The club’s pool of senior professionals was three heavier on the flight home than it had been when they travelled from Manchester to Verona on June 30, increased by players whose profiles have grown immeasurably in Yorkshire since they finalised transfers to Elland Road. United made English goalkeeper Stuart Taylor their first signing of the summer but Marco Silvestri, Tommaso Bianchi and Souleymane Doukara are better examples of how United’s approach the transfer market has changed.
That approach is driven by Massimo Cellino and unashamedly so. The recruits are players he has either previously taken to Cagliari - as in the case of goalkeeper Silvestri - or found reason to admire during his years as a club owner in the Italian leagues. All three met his requirements and accepted an invitation to play in England for the first time. United’s five home-based friendlies, starting at Guiseley on Saturday, should demonstrate how well they are likely to meet the requirements of the English game.
Doukara is the youngest of the three at 22 - a versatile forward who was born in Paris but played professionally in Italy alone. Rovigo and Vibonese, two small, lower-league sides, were his first clubs but he joined Catania in 2012 at a time when the Sicilian team held a place in Serie A.
Catania blooded him cautiously without ever cutting him loose. His time on the pitch in the 2012-13 season amounted to 270 minutes or thereabouts - the equivalent of three full appearances - and Juve Stabia, a Serie B club, took him on loan in September 2013. Doukara played 17 times and scored six goals but Juve Stabia were rapidly relegated with 19 points.
Renato Maisani, assistant editor of goal.com in Italy, said Doukara was more comfortable as a winger than a centre-forward and at his best as one of the wide attackers in a front three. He described Doukara as “Dr Jekyll and Mr Hyde” and said the youngster appeared to have found his level during his loan at Juve Stabia.

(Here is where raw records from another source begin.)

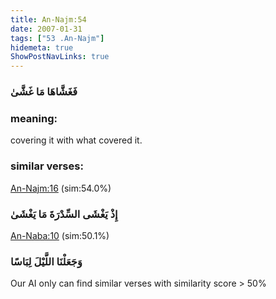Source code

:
 ```yaml
---
title: An-Najm:54
date: 2007-01-31
tags: ["53 .An-Najm"]
hidemeta: true 
ShowPostNavLinks: true 
---
```

### فَغَشَّاهَا مَا غَشَّىٰ
### meaning: 
covering it with what covered it.
### similar verses: 

[An-Najm:16](/53/16) (sim:54.0%)

### إِذْ يَغْشَى السِّدْرَةَ مَا يَغْشَىٰ

[An-Naba:10](/78/10) (sim:50.1%)

### وَجَعَلْنَا اللَّيْلَ لِبَاسًا

Our AI only can find similar verses with similarity score > 50% 


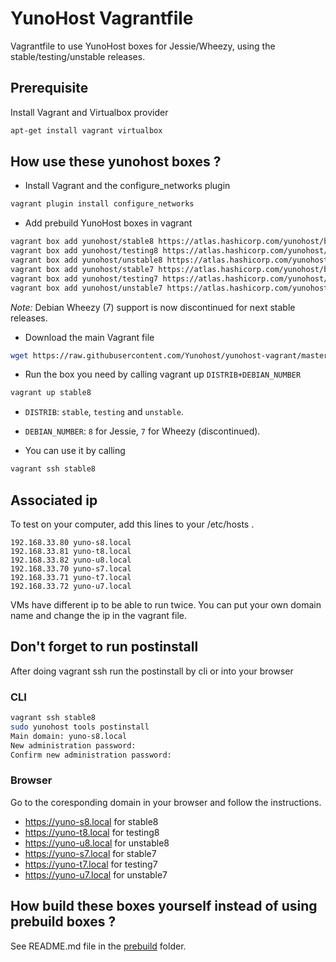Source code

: # YunoHost Vagrantfile

Vagrantfile to use YunoHost boxes for Jessie/Wheezy, using the
stable/testing/unstable releases.

## Prerequisite

Install Vagrant and Virtualbox provider

```bash
apt-get install vagrant virtualbox
```

## How use these yunohost boxes ?

- Install Vagrant and the configure_networks plugin
```bash
vagrant plugin install configure_networks
```

- Add prebuild YunoHost boxes in vagrant
```bash
vagrant box add yunohost/stable8 https://atlas.hashicorp.com/yunohost/boxes/stable8/versions/1.0.0/providers/virtualbox.box
vagrant box add yunohost/testing8 https://atlas.hashicorp.com/yunohost/boxes/testing8/versions/1.0.0/providers/virtualbox.box
vagrant box add yunohost/unstable8 https://atlas.hashicorp.com/yunohost/boxes/unstable8/versions/1.0.0/providers/virtualbox.box
vagrant box add yunohost/stable7 https://atlas.hashicorp.com/yunohost/boxes/stable7/versions/1.0.0/providers/virtualbox.box
vagrant box add yunohost/testing7 https://atlas.hashicorp.com/yunohost/boxes/testing7/versions/1.0.0/providers/virtualbox.box
vagrant box add yunohost/unstable7 https://atlas.hashicorp.com/yunohost/boxes/unstable7/versions/1.0.0/providers/virtualbox.box
```

*Note:* Debian Wheezy (7) support is now discontinued for next stable releases.

- Download the main Vagrant file
```bash
wget https://raw.githubusercontent.com/Yunohost/yunohost-vagrant/master/Vagrantfile
```

- Run the box you need by calling vagrant up `DISTRIB+DEBIAN_NUMBER`
```bash
vagrant up stable8
```

- `DISTRIB`: `stable`, `testing` and `unstable`.
- `DEBIAN_NUMBER`: `8` for Jessie, `7` for Wheezy (discontinued).

- You can use it by calling
```bash
vagrant ssh stable8
```

## Associated ip

To test on your computer, add this lines to your /etc/hosts .
```
192.168.33.80 yuno-s8.local
192.168.33.81 yuno-t8.local
192.168.33.82 yuno-u8.local
192.168.33.70 yuno-s7.local
192.168.33.71 yuno-t7.local
192.168.33.72 yuno-u7.local
```

VMs have different ip to be able to run twice.
You can put your own domain name and change the ip in the vagrant file.

## Don't forget to run postinstall

After doing vagrant ssh run the postinstall by cli or into your browser

### CLI
```bash
vagrant ssh stable8
sudo yunohost tools postinstall
Main domain: yuno-s8.local
New administration password: 
Confirm new administration password:
```

### Browser
Go to the coresponding domain in your browser and follow the instructions.

- https://yuno-s8.local for stable8
- https://yuno-t8.local for testing8
- https://yuno-u8.local for unstable8
- https://yuno-s7.local for stable7
- https://yuno-t7.local for testing7
- https://yuno-u7.local for unstable7

## How build these boxes yourself instead of using prebuild boxes ?

See README.md file in the [prebuild](prebuild/) folder.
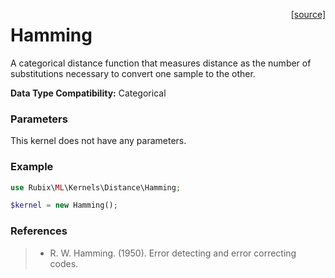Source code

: <span style="float:right;"><a href="https://github.com/RubixML/RubixML/blob/master/src/Kernels/Distance/Hamming.php">[source]</a></span>

# Hamming
A categorical distance function that measures distance as the number of substitutions necessary to convert one sample to the other.

**Data Type Compatibility:** Categorical

### Parameters
This kernel does not have any parameters.

### Example
```php
use Rubix\ML\Kernels\Distance\Hamming;

$kernel = new Hamming();
```

### References
>- R. W. Hamming. (1950). Error detecting and error correcting codes.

“When I watch him during friendlies or training he seems to be a very good player but during official matches he struggles,” Maisani said. “Perhaps because he is young.
“Last season on loan at Juve Stabia, especially when the team was virtually relegated, he coped very well. This maybe confirms that he suffered from pressure (at Catania). Serie B is surely more suited to his talent.
“But in England he could make a good impression because English football is closer to his abilities. He is physically strong but he’s also quick. He misses too many chances but I think he can improve, especially his killer instinct.”
There is a common theme between Doukara, Silvestri, Bianchi and others who Cellino has identified as potential signings. The majority are, or were, Serie A players with no real or immediate prospects at their Italian clubs.
Silvestri is a well-regarded keeper, a former Italy Under-21 international, who signed for Cagliari on loan from Chievo while Cellino ran Cagliari last season. Aged 23 and 6’3” tall, he was permanently trapped behind other, more experienced options at Chievo and completed loans at Padova and Reggiana before coming to Cellino’s attention.
Silvestri was, in Cellino’s mind, a must-have player this summer and a preferred replacement for Paddy Kenny, United’s first choice for the past two years but a keeper who is out on the cold and missed the club’s pre-season tour. Silvestri’s transfer was set in motion in the early stages of June and the fee paid to Chievo last week is thought to have been in the region of £400,000.